Can you see that this aloe’s ‘head’ of leaves is tilted to one side? It tilts in the direction from which it receives the most light. Here in the southern hemisphere, the most sun comes from the north good to know if ever you are lost! But, a plant growing in a shady spot will tilt its head in the direction that it receives the most light, not necessarily the south. So, before using one of these aloes for navigation, make sure it’s growing in full sun!


Pink dye

Leaves of this Aloe can be used to dye fabric a delicate pink colour, without the use of mordants – substances that set the dye on fabric.


From the Eastern Cape

Aloe speciosa grows wild from Montagu in the Western Cape to the Kei River in the Eastern Cape. The best place to see them is between Uitenhage and Jansenville. They grow on slopes and in valleys in the Albany Thicket Biome, where summers are hot, and winters are mild, and rain falls in both summer and winter.



The Tilt-head Aloe’s botanical name speciosa means beautiful, handsome or showy in Latin – a name well-earned. This 3 – 6 m tall, single-stemmed aloe has elegant, pale blue-green leaves that are often tinged pink at the tips and edges, and are armed with small pink teeth. The large, densely packed, multi-coloured flower-heads look as if they are inside the rosette of leaves because they are carried on a very short stalk. The flowers are red when in bud, and, as they open they turn green with white stripes. The stamens that stick out of the open flowers are dark orange. Although each flower-head is solitary, one plant can produce up to four flower-heads in a season


Flowers rich in nectar

The nectar- and pollen-rich flowers attract bees, butterflies, and birds, particularly sunbirds.
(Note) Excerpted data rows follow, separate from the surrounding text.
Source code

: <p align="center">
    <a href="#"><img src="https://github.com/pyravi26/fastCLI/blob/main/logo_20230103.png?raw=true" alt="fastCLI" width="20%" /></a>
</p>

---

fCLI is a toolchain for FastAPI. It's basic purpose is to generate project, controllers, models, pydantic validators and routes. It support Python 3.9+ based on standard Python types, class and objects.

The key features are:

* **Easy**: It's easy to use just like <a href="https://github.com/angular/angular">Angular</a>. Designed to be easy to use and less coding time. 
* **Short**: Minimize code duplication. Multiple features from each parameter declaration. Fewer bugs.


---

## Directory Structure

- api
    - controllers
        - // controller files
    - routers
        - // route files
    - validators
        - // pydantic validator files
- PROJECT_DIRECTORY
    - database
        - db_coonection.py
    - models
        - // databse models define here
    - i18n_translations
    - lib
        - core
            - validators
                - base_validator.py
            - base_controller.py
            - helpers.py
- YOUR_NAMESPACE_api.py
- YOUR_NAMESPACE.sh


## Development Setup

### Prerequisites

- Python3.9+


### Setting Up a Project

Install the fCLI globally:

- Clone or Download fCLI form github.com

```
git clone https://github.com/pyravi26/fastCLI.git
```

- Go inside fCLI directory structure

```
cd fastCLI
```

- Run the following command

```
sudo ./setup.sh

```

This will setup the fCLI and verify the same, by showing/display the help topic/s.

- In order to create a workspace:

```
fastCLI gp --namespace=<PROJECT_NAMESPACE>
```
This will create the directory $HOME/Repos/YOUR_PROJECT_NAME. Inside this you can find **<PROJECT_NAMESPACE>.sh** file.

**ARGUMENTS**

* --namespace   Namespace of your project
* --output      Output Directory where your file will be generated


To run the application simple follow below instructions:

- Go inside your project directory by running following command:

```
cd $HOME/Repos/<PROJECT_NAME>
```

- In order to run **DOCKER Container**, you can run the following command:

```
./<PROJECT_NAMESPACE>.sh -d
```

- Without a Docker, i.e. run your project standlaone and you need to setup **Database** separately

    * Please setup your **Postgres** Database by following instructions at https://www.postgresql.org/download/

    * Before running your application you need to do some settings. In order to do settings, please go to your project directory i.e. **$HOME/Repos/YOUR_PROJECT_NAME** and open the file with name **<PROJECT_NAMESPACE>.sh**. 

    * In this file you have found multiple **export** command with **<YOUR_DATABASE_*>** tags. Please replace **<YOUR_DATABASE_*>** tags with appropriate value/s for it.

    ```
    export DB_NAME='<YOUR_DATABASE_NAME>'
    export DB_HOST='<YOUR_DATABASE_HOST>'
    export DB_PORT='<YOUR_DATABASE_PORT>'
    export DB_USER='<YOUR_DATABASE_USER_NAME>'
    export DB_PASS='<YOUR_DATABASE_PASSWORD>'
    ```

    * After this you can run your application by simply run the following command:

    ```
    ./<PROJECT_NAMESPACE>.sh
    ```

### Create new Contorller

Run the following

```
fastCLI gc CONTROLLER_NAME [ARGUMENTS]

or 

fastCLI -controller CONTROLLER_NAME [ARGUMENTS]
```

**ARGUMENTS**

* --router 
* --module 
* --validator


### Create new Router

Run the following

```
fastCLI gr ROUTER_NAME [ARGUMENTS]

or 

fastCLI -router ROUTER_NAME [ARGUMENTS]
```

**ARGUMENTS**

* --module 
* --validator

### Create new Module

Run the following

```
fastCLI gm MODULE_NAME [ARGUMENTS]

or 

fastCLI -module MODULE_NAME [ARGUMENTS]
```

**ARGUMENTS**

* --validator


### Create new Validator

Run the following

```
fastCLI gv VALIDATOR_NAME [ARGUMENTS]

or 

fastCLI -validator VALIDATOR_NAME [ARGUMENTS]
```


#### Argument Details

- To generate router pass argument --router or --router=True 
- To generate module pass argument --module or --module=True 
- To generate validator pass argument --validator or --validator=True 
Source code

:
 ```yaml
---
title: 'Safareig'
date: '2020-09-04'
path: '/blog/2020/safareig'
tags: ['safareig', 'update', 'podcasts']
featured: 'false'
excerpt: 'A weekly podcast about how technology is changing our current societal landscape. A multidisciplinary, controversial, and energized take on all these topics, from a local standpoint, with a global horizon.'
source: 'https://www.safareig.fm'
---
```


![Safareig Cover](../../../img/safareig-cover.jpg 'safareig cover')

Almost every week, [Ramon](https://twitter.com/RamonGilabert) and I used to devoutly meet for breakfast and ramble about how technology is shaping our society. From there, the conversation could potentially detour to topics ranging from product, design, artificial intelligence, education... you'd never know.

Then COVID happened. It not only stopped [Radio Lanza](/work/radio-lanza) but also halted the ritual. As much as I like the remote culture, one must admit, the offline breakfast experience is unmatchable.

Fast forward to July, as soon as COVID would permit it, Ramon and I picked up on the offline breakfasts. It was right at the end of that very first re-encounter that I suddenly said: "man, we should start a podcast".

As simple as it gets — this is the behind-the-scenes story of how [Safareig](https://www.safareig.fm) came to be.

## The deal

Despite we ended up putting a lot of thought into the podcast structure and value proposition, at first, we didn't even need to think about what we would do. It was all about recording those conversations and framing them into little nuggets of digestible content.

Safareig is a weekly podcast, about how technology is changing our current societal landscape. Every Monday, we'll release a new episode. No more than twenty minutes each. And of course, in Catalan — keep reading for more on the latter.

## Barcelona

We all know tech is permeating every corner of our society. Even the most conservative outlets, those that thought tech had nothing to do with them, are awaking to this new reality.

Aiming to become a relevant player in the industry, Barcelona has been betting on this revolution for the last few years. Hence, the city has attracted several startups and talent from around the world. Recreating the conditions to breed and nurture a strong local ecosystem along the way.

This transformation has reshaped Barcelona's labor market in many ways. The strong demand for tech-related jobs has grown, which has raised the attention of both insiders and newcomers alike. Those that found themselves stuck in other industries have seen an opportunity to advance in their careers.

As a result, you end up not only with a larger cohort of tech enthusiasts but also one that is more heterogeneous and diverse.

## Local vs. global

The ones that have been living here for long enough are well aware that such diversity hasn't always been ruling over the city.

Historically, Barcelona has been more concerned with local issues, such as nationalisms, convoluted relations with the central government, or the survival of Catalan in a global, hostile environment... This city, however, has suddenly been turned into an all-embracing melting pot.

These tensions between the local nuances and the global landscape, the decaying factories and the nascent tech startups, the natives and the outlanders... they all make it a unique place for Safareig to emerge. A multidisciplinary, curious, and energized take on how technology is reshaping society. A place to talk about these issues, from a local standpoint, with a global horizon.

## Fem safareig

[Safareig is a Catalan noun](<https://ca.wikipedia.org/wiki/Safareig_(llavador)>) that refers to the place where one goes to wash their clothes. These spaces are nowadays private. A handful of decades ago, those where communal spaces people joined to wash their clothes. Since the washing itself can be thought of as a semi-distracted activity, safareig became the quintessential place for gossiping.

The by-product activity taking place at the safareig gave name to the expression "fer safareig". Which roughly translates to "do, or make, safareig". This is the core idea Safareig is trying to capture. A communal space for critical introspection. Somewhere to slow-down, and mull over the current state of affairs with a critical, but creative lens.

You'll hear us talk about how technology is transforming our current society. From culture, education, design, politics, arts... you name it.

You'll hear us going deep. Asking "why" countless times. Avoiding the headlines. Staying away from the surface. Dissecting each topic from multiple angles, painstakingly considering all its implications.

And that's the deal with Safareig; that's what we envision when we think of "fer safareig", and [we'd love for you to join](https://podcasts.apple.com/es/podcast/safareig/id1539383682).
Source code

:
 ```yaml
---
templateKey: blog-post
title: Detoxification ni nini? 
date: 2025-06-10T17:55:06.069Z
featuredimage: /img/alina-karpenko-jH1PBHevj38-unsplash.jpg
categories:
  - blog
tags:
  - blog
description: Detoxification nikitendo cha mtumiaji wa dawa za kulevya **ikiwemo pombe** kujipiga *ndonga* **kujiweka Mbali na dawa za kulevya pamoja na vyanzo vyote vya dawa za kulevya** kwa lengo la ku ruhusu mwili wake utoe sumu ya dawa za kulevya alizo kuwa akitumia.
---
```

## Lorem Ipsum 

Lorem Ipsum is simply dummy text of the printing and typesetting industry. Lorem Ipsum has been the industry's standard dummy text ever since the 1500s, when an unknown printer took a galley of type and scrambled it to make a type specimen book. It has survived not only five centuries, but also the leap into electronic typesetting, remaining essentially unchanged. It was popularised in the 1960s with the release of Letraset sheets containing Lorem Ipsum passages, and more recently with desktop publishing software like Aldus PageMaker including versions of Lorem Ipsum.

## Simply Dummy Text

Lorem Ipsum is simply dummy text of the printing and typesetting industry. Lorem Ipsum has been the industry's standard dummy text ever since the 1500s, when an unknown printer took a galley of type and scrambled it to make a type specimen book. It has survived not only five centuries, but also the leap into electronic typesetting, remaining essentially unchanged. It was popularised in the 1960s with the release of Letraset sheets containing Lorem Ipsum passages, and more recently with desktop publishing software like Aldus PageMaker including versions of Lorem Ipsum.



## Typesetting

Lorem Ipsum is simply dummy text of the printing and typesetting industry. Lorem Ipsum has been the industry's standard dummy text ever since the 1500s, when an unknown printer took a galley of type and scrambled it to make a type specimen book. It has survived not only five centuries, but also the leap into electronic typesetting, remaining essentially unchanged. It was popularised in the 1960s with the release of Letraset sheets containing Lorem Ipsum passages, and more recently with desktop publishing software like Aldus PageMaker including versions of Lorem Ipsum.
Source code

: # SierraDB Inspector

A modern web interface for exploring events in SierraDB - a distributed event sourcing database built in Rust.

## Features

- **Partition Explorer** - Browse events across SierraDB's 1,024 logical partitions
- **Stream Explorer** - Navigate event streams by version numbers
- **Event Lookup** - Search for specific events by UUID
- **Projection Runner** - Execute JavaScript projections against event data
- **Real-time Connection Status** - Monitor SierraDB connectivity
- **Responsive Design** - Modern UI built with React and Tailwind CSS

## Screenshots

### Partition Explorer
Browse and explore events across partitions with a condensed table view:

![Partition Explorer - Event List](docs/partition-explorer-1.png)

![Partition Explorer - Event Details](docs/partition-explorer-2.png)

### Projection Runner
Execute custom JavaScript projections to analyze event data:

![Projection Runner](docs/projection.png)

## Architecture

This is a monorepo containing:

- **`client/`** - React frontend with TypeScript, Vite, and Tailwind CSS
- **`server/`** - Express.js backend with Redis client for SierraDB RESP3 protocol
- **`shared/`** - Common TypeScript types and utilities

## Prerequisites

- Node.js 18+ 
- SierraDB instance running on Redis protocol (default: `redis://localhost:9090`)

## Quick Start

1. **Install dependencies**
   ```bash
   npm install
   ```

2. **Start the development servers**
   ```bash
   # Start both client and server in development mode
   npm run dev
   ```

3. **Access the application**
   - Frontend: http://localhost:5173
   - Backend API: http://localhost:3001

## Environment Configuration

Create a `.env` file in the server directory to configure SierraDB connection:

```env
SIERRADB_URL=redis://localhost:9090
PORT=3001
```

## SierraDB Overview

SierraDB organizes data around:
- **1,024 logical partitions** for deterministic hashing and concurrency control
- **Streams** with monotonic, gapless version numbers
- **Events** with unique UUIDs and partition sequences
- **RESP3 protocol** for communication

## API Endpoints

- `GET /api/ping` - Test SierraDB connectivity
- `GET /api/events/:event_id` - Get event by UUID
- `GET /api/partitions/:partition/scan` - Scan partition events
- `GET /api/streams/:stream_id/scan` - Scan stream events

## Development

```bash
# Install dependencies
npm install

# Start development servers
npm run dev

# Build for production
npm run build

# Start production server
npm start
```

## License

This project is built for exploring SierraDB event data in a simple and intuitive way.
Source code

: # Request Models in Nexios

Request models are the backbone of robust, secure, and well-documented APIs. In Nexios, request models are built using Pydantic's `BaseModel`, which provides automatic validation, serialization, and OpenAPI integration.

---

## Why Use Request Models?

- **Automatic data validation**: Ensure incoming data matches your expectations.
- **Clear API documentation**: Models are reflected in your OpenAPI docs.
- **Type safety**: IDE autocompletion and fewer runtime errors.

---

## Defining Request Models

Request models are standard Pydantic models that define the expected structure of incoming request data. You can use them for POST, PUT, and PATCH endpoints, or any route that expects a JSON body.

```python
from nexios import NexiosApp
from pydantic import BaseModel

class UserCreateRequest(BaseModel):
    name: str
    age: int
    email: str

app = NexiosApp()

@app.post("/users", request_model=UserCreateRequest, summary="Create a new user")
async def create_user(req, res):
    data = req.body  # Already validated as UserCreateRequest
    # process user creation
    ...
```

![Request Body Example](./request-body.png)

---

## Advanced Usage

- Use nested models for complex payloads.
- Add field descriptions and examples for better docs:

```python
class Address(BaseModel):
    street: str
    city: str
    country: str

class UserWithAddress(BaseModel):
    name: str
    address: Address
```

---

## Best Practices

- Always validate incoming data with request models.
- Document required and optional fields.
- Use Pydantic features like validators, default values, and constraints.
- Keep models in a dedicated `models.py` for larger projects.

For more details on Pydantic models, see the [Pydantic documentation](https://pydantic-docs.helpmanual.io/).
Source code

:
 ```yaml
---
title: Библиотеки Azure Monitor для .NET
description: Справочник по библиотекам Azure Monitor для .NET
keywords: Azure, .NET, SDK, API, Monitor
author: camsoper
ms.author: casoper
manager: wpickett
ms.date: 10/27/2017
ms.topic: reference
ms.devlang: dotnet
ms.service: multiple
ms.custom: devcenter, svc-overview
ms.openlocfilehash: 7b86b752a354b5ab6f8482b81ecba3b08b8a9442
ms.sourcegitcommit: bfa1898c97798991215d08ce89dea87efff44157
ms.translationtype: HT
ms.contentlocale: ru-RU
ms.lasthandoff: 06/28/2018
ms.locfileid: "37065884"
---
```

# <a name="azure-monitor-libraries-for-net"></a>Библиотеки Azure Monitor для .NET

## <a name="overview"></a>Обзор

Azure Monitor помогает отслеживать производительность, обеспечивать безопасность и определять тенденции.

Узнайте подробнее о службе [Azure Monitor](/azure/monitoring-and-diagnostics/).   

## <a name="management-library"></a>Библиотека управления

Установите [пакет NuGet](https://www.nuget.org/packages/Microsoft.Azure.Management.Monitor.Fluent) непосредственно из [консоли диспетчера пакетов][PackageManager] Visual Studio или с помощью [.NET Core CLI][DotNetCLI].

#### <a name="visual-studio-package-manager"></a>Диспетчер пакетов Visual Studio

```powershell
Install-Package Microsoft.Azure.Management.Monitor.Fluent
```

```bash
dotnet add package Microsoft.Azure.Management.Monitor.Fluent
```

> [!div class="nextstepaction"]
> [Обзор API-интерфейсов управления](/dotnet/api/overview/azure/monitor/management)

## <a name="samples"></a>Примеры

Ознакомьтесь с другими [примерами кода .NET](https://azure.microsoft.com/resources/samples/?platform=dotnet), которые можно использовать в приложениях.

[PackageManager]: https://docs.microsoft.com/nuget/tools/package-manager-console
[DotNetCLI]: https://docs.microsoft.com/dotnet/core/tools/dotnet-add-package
Easy and rewarding to grow

Aloe speciosa is one of the most beautiful aloes and does well in the garden. It needs a sunny position and well-drained soil. It tolerates a wide range of soils but does best in fertile, loamy soil. Water well to get it established after which it will look after itself. This aloe is ideal for the water wise garden but is not suited to very cold areas and needs protection from frost.